Smaller birds were much more difficult to see. Three types of warbler made fleeting visits outside the shade of the Tamarisk bushes and reeds at the water's edge. These were European reed warbler, Eastern olivaceous warbler and graceful prinia. The blurred picture above is the closest I got to photographing any of them and the weather wasn't conducive to long stalking sessions.

Baya weaver nest?

The most interesting observation at Al Hayer was an intriguing weaver's nest next to normal streaked weaver ones. I have only seen streaked weaver and Ruppells weaver in central Arabia however Baya weaver has been reported in the past.

I did some desk research when I returned home. Streaked weaver nests are usually circular and smaller than this. This one is a closer fit to a Baya weaver nest although it lacks a bulge which which their nests usually have part way down the tube.

This has left me wondering whether I have been far too lazy when observing weavers at Al Hayer. Baya weaver females and young birds look similar to streaked weaver (but with a larger bill). However the breeding male in particular  should be distinct. I won't be making this lazy mistake again. Has a potential addition to my Saudi list been on my local patch all along?

black bush robin

There were a few other species around at al Hayer, notably both types of bush robin: the resident black bush robin and the summer breeding rufous bush robin.

rufous bush robin

Most rufous bush robin are passage birds but a few stay the summer to breed.

a row of laughing dove

And of course laughing dove, collared dove and Namaqua dove were omnipresent as usual although mostly keeping in the shade.

On leaving Al Hayer at midday we moved off to Wadi Madeeyah in search of Bonelli's eagle. Al Hayer was getting too hot for walk-based birding and the search for the eagle could mostly be conducted by car.

In the mid 1990s a journal paper was released that proved a pair of Bonelli's eagle had been successfully breeding in Wadi Namar. In 1999 there was the last report I have seen of Bonelli's eagle at Wadi Madeeyah.

Wadi Namar and Wadi Madeeyah are two of a series of wadis which run west-east on the western side of Riyadh. All flow into the north-south Wadi Hanifah. Both these two are under considerable development pressure and the search for the eagle may be too late.

a lake at Wadi Madeeyah

Nevertheless I entered Wadi Madeeyah with David Dungus for the first time for both of us (although I have been to Wadi Namar several times before).

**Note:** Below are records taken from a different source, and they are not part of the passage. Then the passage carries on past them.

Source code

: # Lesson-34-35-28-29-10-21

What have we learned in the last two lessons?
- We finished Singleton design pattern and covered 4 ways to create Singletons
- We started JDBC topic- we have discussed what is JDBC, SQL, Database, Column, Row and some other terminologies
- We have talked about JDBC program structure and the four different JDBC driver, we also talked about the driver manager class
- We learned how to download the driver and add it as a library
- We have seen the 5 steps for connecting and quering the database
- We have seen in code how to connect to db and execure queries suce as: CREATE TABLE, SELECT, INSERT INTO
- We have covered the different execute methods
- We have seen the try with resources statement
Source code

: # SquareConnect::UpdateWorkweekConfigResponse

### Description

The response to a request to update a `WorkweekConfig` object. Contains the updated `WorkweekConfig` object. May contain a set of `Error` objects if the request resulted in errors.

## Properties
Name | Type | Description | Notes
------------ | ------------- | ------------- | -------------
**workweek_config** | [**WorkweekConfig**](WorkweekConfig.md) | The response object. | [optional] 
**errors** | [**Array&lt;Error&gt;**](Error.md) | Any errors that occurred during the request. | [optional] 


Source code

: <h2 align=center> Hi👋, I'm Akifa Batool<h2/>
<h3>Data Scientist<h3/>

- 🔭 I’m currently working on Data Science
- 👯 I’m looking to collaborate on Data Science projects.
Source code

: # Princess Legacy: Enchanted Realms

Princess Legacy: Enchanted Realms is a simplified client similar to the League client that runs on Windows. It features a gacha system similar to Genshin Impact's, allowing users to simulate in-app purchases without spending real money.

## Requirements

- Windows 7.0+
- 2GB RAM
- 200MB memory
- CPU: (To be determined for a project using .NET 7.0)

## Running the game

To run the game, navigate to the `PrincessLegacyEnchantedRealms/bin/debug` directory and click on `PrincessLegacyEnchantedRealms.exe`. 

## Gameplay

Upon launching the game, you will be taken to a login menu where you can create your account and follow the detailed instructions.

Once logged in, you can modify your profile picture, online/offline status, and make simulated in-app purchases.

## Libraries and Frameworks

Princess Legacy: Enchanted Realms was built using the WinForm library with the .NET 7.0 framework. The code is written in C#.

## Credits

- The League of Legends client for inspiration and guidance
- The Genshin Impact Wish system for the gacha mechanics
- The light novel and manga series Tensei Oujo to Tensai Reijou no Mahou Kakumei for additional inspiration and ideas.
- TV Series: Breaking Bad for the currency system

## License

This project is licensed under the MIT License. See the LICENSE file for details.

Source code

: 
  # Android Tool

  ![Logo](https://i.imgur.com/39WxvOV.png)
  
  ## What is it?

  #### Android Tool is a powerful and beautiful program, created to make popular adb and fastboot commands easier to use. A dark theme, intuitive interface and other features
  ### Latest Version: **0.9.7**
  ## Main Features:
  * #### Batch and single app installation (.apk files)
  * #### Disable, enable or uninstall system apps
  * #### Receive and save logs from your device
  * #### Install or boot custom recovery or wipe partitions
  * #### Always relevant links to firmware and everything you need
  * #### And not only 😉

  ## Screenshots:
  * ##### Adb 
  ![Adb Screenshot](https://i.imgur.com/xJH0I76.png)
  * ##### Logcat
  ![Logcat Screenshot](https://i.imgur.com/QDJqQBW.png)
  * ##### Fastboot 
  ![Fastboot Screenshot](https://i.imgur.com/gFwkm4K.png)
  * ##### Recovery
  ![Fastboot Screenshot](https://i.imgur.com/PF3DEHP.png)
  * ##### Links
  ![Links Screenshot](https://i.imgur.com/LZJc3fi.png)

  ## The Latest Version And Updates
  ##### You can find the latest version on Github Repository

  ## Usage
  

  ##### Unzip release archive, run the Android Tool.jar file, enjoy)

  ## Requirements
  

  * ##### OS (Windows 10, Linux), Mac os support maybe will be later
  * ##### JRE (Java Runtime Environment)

The bad news is that we didn't see any eagle despite searching from one end of the wadi to the other. The slightly better news (although it didn't fully compensate) was the discovery of two major fresh water lakes at the western end.

little ringed plover

The heavy rain in April seems to have left a large legacy here with two beautiful lakes. A check on the bird life at the lake showed black winged stilt and little ringed plover as the only obvious water birds around. These are the same two water birds that can be found in summer in near-by Wadi Namar.

black winged stilt

Otherwise the birds of the wadi included three types of dove (feral rock dove, laughing dove, collared dove) and two types of bulbul (yellow vented bulbul and white eared bulbul). The two small birds were house sparrow and desert lark.

I will continue to look for Bonelli's eagle west of Riyadh. I will start investigating wadis  a little further away from the city. I am still hopeful it isn't extinct in this area.